Most American physicians in practice today have never seen any cases of these diseases in their practice, explained Sara Cosgrove, MD, MS, a faculty member in Hopkins Division of Infectious Diseases. Preparation will be key to dealing with a major catastrophe, such as a major bioterrorist attack. Education and training healthcare providers in disease recognition, treatment and prevention strategies have the potential to significantly limit the effects of a bioterrorism attack.

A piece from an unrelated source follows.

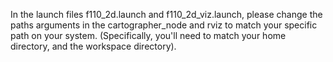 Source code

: In the launch files f110_2d.launch and f110_2d_viz.launch, please change the paths arguments in the cartographer_node and rviz to match your specific path on your system. (Specifically, you'll need to match your home directory, and the workspace directory).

In the study, 631 physicians at 30 internal medicine residency programs in 16 states and Washington, D.C. were tested on how to recognize and treat bioterrorism-related diseases before and after taking an online course in bioterrorism disease. On the pretest, correct diagnosis of diseases due to bioterrorism agents was smallpox, 50.7 percent; anthrax, 70.5 percent; botulism, 49.6 percent; and plague, 16.3 percent (average 46.8 percent), the researchers report. Correct diagnosis averaged 79.0 percent after completion of the course. Correct management of smallpox in the pretest was 14.6 percent; anthrax, 17.0 percent; botulism, 60.2 percent; and plague 9.7 percent (average 25.4 percent). Correct management averaged 79.1 percent after course completion.
Other Hopkins researchers involved in the study include Stephen Sisson, MD, assistant professor of medicine; Trish Perl, MD, MSc, associate professor of medicine and pathology and hospital epidemiologist; and Xiaoyan Song, MD, assistant professor of medicine.